Воротынский, естественно, понял, как ему выгодно: молчание — знак согласия.
Потянулись годы порубежные: погони по ископотям сакм, которые шныряли беспрестанно, и ожидание каждую весну и каждое лето большой крымской рати. Хотя Челимбек и ципцаном извещали лишь о том, что Девлет-Гирей копит пока силы, все же не отступал Разрядный приказ от заведенного правила: пять полков с ранней весны до поздней осени стояли в городах-крепостях на берегу Оки. Если приходил полк в Одоев — хорошо, если не приходил — еще лучше. Хлопот меньше. А с сакмами вполне справлялась дружина княжеская совместно со сторожами.
Дружину чаще всего водил сам князь, но иной раз доверял либо Никифору с сыном, либо одному Косьме или посылал его вместе с Николкой Селезнем, и те радовали князя своей умелостью и ратной смекалкой. Фрол же Фролов все более и более отдалялся от дел дружинных, хотя и норовил все время липнуть к князю. Тот его не отталкивал, но ответственных поручений не давал. По мелочам все. Тут он, как говорится, незаменим. И не думал князь Воротынский, каково на душе у бывшего стрельца, ради власти и почета готового на все.
Впрочем, ему было не до мелочей житейских: дела порубежные отнимали почти все время, приковывали к себе все мысли. Да к тому же в семье прибыток: родился сын. Наследник. Окрестили Иваном.[189] Побьет сакму князь либо окончит поездку по сторожам и — к чадам своим спешит, насладиться их беззаботной веселостью, к жене своей кроткой и ласковой.
Ничего ему больше не нужно. Счастлив он и службой, и домом, Бога молит, чтобы и впредь все шло так же ладно. О царствующем граде даже не помышлял.
Увы, человек не волен распоряжаться собой — по жизни ведет его судьба, предопределенная Всевышним.
Очередную сакму порубили казаки и дети боярские, не ожидая княжеской дружины в помощь, князь на аргамака и — к победителям. Ободрить добрым словом героев, о раненых позаботиться, семьи погибших утешить добрым словом и крупным вспомоществованием. Дня три на то ушло, хотел еще и по сторожам проехать, да тут Фрол Фролов прискакал.

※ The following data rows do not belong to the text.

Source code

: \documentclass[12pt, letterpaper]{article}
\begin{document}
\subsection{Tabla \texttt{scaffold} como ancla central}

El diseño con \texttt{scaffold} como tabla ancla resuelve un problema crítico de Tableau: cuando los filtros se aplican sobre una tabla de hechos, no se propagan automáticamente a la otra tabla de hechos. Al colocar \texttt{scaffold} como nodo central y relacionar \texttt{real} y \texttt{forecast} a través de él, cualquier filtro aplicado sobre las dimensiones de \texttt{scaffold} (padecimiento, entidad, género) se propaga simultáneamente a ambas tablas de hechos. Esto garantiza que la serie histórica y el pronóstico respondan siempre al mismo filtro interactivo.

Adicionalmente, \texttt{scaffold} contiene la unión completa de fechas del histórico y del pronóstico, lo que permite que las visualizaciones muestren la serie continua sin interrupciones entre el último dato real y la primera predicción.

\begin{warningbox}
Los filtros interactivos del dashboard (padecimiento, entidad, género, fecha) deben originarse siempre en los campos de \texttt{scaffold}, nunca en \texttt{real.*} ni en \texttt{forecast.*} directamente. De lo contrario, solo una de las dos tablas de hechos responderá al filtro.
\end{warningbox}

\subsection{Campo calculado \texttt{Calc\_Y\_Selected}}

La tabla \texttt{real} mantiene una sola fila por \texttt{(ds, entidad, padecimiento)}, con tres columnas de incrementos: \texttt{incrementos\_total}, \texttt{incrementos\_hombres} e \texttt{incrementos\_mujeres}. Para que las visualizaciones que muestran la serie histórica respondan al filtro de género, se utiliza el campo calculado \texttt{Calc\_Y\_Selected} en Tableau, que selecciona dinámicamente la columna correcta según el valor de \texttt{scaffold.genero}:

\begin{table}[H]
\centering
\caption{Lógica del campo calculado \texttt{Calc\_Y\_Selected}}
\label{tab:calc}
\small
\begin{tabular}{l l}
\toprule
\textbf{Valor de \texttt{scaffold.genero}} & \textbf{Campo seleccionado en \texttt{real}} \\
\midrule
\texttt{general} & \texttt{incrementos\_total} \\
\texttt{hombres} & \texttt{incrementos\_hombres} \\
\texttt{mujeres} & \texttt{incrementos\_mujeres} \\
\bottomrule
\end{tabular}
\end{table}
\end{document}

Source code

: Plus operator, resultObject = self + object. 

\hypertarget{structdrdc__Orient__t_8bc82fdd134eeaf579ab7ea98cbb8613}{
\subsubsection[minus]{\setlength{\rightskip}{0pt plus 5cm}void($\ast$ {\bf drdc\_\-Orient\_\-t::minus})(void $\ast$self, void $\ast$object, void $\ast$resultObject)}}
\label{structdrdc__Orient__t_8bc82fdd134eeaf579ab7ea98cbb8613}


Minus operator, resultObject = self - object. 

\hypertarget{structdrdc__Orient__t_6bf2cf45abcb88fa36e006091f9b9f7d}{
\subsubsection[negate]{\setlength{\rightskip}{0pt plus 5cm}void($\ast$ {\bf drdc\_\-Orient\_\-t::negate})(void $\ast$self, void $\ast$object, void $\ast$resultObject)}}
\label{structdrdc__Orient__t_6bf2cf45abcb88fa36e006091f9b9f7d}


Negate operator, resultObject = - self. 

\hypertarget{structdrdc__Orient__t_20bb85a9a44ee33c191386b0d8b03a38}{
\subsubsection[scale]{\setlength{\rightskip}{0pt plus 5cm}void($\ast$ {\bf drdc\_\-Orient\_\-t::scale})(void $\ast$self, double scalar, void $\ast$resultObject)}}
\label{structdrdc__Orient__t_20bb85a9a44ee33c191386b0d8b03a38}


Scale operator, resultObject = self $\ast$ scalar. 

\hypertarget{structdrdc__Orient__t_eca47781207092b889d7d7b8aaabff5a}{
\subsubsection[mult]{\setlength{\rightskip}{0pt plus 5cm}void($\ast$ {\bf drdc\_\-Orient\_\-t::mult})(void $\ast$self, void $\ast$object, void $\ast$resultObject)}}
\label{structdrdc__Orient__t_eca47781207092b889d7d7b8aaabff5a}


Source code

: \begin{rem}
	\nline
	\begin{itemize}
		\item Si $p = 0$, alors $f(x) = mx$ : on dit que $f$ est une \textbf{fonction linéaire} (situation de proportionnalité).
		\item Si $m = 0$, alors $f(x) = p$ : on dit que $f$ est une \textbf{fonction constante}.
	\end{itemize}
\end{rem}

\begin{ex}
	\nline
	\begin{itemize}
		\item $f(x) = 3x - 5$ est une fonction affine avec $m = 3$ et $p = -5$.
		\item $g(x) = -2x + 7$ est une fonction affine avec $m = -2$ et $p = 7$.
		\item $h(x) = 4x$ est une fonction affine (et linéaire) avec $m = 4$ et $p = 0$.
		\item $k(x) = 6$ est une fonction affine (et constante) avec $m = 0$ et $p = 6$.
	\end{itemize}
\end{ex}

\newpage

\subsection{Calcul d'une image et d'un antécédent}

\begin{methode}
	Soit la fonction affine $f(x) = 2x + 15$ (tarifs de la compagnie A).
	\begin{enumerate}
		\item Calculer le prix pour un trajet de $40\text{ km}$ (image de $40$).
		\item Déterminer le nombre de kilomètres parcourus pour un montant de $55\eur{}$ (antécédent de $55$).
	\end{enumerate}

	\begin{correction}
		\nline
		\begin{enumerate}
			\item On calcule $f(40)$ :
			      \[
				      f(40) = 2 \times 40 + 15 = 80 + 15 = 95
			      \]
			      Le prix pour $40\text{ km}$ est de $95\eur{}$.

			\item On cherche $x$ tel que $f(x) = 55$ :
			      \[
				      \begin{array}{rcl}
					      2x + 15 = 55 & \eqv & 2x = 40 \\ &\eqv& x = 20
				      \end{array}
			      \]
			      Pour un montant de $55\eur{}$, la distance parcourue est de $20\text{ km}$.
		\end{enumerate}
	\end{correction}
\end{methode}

— Печальная весть, мой князь! Царица наша Анастасия приказала долго жить.
— Свят! Свят! Что творишь ты, Господи?! Ровесницы они с женой его, во цвете лет, а — надо же.

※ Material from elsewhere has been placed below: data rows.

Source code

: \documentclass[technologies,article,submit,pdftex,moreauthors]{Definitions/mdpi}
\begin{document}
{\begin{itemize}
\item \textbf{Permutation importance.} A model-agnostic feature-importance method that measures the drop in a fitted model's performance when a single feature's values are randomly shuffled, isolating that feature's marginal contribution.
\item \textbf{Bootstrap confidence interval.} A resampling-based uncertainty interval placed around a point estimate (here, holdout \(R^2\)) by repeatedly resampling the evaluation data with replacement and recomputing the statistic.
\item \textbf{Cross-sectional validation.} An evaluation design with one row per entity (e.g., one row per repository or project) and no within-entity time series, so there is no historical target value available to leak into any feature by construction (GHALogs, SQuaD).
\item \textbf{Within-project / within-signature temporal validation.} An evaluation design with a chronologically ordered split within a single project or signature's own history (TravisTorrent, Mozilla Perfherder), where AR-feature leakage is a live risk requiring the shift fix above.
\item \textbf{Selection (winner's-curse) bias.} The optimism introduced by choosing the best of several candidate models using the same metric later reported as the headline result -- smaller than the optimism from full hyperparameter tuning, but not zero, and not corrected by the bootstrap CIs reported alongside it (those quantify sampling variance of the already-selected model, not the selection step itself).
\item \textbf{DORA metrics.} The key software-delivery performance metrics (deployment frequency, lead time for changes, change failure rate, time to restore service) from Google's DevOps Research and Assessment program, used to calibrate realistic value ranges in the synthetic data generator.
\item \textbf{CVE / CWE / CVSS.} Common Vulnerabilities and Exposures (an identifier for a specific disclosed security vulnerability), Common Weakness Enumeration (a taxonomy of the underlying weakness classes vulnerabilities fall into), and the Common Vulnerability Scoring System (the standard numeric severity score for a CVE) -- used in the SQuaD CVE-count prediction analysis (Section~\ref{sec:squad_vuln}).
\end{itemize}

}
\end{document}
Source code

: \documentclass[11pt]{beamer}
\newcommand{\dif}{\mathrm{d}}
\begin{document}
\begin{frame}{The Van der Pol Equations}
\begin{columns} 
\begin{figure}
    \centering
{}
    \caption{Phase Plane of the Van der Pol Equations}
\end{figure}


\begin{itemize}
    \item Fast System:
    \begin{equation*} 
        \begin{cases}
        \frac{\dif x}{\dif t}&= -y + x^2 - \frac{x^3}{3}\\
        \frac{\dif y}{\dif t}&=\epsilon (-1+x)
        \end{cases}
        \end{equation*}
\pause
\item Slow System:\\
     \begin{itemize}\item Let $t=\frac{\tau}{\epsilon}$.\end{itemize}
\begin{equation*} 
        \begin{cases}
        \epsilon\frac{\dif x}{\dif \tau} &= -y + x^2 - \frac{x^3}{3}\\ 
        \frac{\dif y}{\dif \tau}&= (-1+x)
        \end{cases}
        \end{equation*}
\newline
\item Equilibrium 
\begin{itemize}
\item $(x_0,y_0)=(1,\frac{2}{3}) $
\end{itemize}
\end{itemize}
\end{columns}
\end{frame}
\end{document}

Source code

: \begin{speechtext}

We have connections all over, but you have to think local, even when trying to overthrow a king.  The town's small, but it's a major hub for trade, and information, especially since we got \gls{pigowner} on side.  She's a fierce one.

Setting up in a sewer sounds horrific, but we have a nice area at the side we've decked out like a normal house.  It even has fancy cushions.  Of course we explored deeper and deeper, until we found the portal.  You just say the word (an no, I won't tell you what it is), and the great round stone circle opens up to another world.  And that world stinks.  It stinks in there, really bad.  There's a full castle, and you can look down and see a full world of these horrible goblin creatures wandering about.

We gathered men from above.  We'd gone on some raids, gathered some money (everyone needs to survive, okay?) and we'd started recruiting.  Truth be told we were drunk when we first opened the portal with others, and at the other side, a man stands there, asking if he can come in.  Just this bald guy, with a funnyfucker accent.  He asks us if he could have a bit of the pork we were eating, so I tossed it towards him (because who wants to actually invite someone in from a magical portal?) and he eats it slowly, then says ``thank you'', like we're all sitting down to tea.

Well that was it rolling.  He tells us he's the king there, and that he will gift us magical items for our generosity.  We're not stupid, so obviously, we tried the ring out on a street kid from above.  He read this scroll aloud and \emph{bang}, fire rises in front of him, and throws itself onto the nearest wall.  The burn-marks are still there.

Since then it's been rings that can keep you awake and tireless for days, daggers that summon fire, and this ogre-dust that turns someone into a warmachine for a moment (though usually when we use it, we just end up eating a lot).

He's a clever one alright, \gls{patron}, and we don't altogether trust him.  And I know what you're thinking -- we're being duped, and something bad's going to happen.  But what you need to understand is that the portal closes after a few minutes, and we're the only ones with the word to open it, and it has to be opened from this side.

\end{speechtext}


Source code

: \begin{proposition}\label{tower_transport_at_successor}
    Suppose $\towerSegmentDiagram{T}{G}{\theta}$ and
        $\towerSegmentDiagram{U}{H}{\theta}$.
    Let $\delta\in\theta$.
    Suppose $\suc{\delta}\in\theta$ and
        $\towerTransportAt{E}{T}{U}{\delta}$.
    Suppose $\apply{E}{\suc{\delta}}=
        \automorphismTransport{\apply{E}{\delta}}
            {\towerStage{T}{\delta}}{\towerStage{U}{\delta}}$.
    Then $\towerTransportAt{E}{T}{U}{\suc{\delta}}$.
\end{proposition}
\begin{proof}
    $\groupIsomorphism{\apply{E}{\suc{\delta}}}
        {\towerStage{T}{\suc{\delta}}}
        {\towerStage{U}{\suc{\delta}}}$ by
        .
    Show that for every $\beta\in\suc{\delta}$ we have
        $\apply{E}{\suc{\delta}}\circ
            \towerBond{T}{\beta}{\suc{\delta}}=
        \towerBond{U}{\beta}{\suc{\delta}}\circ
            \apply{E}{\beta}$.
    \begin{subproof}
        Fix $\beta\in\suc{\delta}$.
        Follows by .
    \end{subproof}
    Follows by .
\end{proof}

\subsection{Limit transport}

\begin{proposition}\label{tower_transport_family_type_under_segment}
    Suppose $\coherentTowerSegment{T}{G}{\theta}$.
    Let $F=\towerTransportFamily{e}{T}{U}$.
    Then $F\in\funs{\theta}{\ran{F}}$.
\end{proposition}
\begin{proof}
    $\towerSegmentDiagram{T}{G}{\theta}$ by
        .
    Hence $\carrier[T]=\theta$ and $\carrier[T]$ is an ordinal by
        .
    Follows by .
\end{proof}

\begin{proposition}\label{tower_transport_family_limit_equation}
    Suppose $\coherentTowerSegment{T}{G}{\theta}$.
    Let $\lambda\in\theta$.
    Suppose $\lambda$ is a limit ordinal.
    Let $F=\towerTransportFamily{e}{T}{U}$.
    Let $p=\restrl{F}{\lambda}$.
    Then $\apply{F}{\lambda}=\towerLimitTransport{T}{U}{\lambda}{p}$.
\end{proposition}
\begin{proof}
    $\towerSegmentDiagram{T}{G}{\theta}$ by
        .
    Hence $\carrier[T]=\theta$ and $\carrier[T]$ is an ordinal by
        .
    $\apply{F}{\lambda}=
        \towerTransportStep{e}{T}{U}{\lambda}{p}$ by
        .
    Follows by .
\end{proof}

Чем прогневила Господа Бога? Уж не кротостью ли своей, не добродетельностью? Не разумом ли, достойным уважения?
— Откуда горестную сию весть получил? — спросил князь Фрола.
— Посланец царев из Москвы. Тебя ждет, князь.

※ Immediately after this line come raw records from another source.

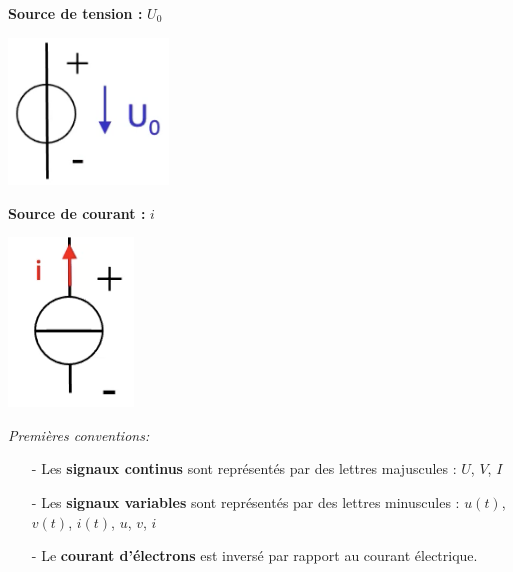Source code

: \vspace{10px}
\begin{minipage}[htp]{0.45\textwidth}
    \textbf{Source de tension :} $U_0$ \\
    \begin{center}
        \includegraphics[width=0.32\textwidth]{chapters/chapter1/images/source_tension.png}
    \end{center}
\end{minipage}
\hfill
\vline
\hfill
\begin{minipage}[htp]{0.45\textwidth}
    \textbf{Source de courant :} $i$ \\
    \begin{center}
        \includegraphics[width=0.25\textwidth]{chapters/chapter1/images/source_courant.png}
    \end{center}
\end{minipage}



\textit{Premières conventions: } \\
\begin{itemize}
    \item[-] Les \textbf{signaux continus} sont représentés par des lettres majuscules : $U$, $V$, $I$
    \item[-] Les \textbf{signaux variables} sont représentés par des lettres minuscules : $u(t)$, $v(t)$, $i(t)$, $u$, $v$, $i$
    \item[-] Le \textbf{courant d'électrons} est inversé par rapport au courant électrique.
\end{itemize}

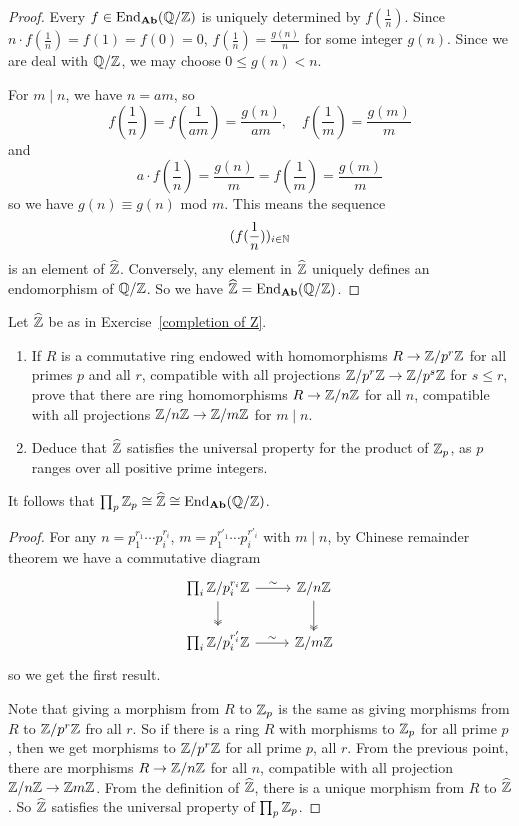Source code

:\begin{proof}
Every $f\in\mathrm{End}_{\mathbf{Ab}}(\mathbb{Q}/\mathbb{Z})$ is uniquely determined by $f(\frac{1}{n})$. Since $n\cdot f(\frac{1}{n})=f(1)=f(0)=0$, $f(\frac{1}{n})=\frac{g(n)}{n}$ for some integer $g(n)$. Since we are deal with $\mathbb{Q}/\mathbb{Z}$, we may choose $0\leq g(n)<n$.\par
For $m\mid n$, we have $n=am$, so
\[f(\dfrac{1}{n})=f(\dfrac{1}{am})=\dfrac{g(n)}{am},\quad f(\dfrac{1}{m})=\dfrac{g(m)}{m}\]
and
\[a\cdot f(\dfrac{1}{n})=\dfrac{g(n)}{m}=f(\dfrac{1}{m})=\dfrac{g(m)}{m}\]
so we have $g(n)\equiv g(n)$ mod $m$. This means the sequence
\[(f(\dfrac{1}{n}))_{i\in\mathbb{N}}\]
is an element of $\widehat{\mathbb{Z}}$. Conversely, any element in $\widehat{\mathbb{Z}}$ uniquely defines an endomorphism of $\mathbb{Q}/\mathbb{Z}$. So we have $\widehat{\mathbb{Z}}=\mathrm{End}_{\mathbf{Ab}}(\mathbb{Q}/\mathbb{Z})$.
\end{proof}
\begin{exercise}
Let $\widehat{\mathbb{Z}}$ be as in Exercise~\ref{completion of Z}.
\begin{enumerate}
\item If $R$ is a commutative ring endowed with homomorphisms $R\to\mathbb{Z}/p^r\mathbb{Z}$ for all primes $p$ and all $r$, compatible with all projections $\mathbb{Z}/p^r\mathbb{Z}\to\mathbb{Z}/p^s\mathbb{Z}$ for $s\leq r$, prove that there are ring homomorphisms $R\to\mathbb{Z}/n\mathbb{Z}$ for all $n$, compatible with all projections $\mathbb{Z}/n\mathbb{Z}\to\mathbb{Z}/m\mathbb{Z}$ for $m\mid n$.
\item Deduce that $\widehat{\mathbb{Z}}$ satisfies the universal property for the product of $\mathbb{Z}_p$, as $p$ ranges over all positive prime integers.
\end{enumerate}
It follows that $\prod_p\mathbb{Z}_p\cong\widehat{\mathbb{Z}}\cong\mathrm{End}_{\mathbf{Ab}}(\mathbb{Q}/\mathbb{Z})$.
\end{exercise}
\begin{proof}
For any $n=p_1^{r_1}\cdots p_i^{r_i}$, $m=p_1^{r'_1}\cdots p_i^{r'_i}$ with $m\mid n$, by Chinese remainder theorem we have a commutative diagram
\[\begin{tikzcd}
\prod_{i}\Z/p_i^{r_i}\Z\ar[r,"\sim"]\ar[d, twoheadrightarrow]&\Z/n\Z\ar[d, twoheadrightarrow]\\
\prod_{i}\Z/p_i^{r'_i}\Z\ar[r,"\sim"]&\Z/m\Z
\end{tikzcd}\]
so we get the first result.\par
Note that giving a morphism from $R$ to $\mathbb{Z}_p$ is the same as giving morphisms from $R$ to $\mathbb{Z}/p^r\mathbb{Z}$ fro all $r$. So if there is a ring $R$ with morphisms to $\mathbb{Z}_p$ for all prime $p$, then we get morphisms to $\mathbb{Z}/p^r\mathbb{Z}$ for all prime $p$, all $r$. From the previous point, there are morphisms $R\to\mathbb{Z}/n\mathbb{Z}$ for all $n$, compatible with all projection $\mathbb{Z}/n\mathbb{Z}\to\mathbb{Z} m\mathbb{Z}$. From the definition of $\widehat{\mathbb{Z}}$, there is a unique morphism from $R$ to $\widehat{\mathbb{Z}}$. So $\widehat{\mathbb{Z}}$ satisfies the universal property of $\prod_p\mathbb{Z}_p$.
\end{proof}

Старается Фрол печаль на себя напустить, очень старается, а ничего у него не получается. Так и прет из него торжествующая радость.
«Будто его, Фрола, время пришло? Неужто перемены грядут? Не дай Бог, слова Ивана Шуйского вещими окажутся!»
Да. Так оно и есть. Не сказал всего Фрол Фролов князю, не мог сказать, ибо кроме посланца царева приехал совсем незаметно человек тайного дьяка, который рассказал, что Адашев с Сильвестром удалены от престола и грядет суд над ними, что верх берут боярин Алексей Басманов и сын его, кравчий[190] Федор, князь Афанасий Вяземский, Василий Грязный, Малюта Скуратов-Вельский и иные, кто с ними в ладах. А Фрол знал их всех, он сразу понял, куда повернут они царя Ивана Васильевича. Оттого и торжествовал. Видел уже конец службы своей у князя Воротынского.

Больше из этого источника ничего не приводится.